Now, most of my posts are of a pretty serious nature, as is this one. I am writing this the day after the National Football Championship game was played about 12 minutes from our house, in downtown Indianapolis, at Lucas Oil Stadium. So, football in some way or another, has been on our minds both here and elsewhere, especially in Georgia and Alabama. Allow me to “lighten” things up for a change and share with you some football strategies as they pertain to local church gatherings:
Instant Replay: the preacher loses his notes and falls back on last week’s illustrations.
Sudden Death: What happens to the attention span of the congregation if the preacher goes “overtime.”
Trap: You’re called on to pray and are asleep.

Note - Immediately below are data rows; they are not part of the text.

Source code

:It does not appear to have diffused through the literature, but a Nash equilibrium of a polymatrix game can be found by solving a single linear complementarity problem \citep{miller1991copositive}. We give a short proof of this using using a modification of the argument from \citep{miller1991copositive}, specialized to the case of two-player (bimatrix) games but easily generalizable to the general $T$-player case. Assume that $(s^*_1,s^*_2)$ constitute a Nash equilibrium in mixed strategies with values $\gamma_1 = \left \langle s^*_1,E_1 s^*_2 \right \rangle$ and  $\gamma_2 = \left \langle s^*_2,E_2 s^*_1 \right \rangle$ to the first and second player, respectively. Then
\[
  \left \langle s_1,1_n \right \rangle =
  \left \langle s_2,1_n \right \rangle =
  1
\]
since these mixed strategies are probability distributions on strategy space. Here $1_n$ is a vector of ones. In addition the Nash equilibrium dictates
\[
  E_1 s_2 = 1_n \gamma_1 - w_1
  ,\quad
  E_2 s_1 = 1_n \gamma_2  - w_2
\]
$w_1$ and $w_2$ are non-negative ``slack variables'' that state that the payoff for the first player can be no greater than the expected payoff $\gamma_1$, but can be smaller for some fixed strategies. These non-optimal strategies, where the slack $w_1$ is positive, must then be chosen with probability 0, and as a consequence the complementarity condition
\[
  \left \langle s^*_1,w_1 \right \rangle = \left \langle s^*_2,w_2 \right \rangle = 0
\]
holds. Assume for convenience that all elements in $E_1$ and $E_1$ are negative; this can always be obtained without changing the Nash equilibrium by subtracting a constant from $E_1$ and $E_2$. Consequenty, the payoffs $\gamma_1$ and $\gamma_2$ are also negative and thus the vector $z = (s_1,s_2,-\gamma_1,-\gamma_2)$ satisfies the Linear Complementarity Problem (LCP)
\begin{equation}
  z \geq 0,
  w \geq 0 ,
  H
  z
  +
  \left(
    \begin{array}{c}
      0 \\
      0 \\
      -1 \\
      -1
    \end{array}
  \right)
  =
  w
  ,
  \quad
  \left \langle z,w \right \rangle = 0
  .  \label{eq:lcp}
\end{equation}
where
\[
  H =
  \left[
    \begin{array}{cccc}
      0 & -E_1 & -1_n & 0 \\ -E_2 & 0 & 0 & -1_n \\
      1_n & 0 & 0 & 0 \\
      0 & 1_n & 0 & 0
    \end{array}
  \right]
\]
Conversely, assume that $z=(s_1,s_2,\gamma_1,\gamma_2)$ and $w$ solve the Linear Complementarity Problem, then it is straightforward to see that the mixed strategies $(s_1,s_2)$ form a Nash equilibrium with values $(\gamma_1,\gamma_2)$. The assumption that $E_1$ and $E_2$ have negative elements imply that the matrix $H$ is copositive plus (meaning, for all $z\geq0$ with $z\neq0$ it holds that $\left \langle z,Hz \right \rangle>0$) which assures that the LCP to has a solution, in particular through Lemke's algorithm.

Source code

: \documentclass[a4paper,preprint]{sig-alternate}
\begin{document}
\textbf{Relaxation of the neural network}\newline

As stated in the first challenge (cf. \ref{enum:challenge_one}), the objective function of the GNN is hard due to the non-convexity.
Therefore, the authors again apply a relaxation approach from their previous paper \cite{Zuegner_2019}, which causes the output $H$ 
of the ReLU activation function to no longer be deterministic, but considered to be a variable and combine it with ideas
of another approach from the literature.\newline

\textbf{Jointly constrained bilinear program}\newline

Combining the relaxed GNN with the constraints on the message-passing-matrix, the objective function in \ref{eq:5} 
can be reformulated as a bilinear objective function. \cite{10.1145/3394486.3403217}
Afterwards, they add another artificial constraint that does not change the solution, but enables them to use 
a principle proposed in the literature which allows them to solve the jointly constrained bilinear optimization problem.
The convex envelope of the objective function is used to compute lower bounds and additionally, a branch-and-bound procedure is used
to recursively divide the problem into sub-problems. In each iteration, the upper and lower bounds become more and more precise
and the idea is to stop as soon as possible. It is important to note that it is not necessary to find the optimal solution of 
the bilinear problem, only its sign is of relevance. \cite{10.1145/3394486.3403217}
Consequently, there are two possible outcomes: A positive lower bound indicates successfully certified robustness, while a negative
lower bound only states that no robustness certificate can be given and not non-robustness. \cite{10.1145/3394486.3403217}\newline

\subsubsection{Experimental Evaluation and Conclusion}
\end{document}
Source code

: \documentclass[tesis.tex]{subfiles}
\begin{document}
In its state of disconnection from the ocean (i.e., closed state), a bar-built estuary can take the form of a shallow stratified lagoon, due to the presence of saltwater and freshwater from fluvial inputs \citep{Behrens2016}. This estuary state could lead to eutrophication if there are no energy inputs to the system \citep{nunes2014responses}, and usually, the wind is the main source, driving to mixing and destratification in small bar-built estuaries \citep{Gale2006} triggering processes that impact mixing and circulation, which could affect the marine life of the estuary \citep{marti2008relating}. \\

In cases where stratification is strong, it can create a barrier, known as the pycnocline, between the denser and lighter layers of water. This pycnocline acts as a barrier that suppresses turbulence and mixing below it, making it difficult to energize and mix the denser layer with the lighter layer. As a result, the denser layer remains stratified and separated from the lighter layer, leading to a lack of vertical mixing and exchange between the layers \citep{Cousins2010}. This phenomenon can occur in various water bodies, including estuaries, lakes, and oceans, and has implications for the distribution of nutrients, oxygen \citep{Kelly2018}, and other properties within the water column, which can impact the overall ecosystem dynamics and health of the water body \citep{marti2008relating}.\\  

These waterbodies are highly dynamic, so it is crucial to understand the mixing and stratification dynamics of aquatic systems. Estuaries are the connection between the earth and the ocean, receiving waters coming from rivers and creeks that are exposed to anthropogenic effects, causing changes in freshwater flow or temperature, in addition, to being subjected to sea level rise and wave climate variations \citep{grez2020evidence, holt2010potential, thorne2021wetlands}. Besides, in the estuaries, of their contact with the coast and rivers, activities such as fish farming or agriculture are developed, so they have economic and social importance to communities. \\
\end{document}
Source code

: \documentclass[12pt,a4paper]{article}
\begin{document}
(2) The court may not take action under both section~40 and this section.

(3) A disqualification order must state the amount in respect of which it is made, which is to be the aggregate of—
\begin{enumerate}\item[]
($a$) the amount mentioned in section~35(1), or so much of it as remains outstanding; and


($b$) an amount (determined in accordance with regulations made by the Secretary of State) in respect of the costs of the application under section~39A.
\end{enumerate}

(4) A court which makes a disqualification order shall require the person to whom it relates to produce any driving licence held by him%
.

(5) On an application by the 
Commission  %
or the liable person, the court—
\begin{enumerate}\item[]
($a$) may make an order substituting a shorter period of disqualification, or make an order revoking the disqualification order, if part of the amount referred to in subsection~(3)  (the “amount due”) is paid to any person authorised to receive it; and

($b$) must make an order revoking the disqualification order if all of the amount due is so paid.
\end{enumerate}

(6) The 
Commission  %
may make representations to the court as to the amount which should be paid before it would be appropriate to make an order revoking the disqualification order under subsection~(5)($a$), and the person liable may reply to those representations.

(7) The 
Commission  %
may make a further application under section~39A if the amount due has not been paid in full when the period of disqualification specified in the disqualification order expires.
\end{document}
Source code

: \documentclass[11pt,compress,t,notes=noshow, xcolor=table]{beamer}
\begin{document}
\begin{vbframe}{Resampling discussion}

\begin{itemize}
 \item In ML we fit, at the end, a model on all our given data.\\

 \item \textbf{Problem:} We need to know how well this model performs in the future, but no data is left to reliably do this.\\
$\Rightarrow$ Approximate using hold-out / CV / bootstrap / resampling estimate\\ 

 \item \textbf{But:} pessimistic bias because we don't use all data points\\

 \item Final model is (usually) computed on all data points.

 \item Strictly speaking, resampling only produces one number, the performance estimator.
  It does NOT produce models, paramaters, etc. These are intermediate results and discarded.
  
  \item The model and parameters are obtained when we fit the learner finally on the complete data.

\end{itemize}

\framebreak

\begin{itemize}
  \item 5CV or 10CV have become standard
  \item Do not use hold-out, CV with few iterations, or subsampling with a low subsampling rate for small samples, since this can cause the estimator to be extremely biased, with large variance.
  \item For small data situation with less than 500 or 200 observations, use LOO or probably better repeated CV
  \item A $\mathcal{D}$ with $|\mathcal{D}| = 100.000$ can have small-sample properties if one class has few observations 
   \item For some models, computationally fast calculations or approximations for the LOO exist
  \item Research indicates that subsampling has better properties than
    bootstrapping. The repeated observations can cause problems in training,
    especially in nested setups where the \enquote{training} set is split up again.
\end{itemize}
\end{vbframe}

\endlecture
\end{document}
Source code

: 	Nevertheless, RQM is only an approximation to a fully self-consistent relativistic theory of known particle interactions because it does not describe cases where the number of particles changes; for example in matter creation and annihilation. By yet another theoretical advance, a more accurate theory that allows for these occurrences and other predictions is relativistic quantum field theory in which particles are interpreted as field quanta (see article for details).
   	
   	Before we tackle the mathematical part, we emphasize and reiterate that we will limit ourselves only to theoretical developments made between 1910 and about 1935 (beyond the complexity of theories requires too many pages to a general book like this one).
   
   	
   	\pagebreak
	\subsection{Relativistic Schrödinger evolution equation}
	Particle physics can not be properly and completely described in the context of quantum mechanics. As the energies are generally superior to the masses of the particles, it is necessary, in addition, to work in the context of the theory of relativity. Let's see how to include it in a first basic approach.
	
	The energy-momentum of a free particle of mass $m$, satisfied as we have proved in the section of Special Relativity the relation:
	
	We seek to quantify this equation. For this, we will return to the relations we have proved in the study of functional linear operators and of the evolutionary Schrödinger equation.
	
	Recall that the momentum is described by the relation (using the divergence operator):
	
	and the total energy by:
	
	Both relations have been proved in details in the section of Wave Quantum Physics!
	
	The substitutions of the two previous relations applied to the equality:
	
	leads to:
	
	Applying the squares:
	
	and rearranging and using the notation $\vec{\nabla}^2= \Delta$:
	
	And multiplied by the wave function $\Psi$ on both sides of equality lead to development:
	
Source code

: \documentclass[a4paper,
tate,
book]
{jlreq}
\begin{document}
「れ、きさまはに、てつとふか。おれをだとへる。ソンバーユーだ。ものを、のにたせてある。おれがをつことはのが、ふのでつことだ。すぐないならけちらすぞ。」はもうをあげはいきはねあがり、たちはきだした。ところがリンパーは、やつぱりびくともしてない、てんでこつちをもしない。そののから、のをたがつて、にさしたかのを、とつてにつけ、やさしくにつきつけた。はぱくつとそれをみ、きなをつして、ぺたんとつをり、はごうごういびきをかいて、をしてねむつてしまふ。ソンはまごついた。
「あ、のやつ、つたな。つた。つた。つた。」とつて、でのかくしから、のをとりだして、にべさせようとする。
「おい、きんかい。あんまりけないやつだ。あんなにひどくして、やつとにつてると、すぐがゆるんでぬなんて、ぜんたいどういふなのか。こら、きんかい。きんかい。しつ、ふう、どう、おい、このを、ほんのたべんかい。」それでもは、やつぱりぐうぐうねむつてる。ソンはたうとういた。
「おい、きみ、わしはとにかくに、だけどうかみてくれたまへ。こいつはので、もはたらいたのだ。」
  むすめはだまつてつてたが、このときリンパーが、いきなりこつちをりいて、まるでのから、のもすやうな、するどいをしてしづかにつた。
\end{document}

End Run: Getting out of church quick, without speaking to any guest or fellow member.
Flex Defense: The ability to allow absolutely nothing said during the sermon to affect your life.
Halfback Option: The decision of 50% of the congregation not to return for the evening service.
Blitz: The rush to the restaurant following the closing prayer.
Quarterback Sneak: Church members quietly leaving during the invitation.
Draw Play: What many children do with the bulletin during worship.
Half-time: the period between Sunday School and worship when some choose to leave.
Benchwarmer: Those who do not sing, pray, work or apparently do anything but sit.
Backfield-in-motion: Making a trip to the back (restroom or water fountain) during the service.
Staying in the Pocket: What happens to a lot of money that should be given to the Lord’s work.
Two-minute Warning: The point at which you realize the sermon is about over and you begin to gather up all your belongings.
Hope you may have gotten a chuckle out of these, (copied, source unknown), but pray you will really never take His Church and the gathering together of His Body, locally in what we call “going to church,” lightly!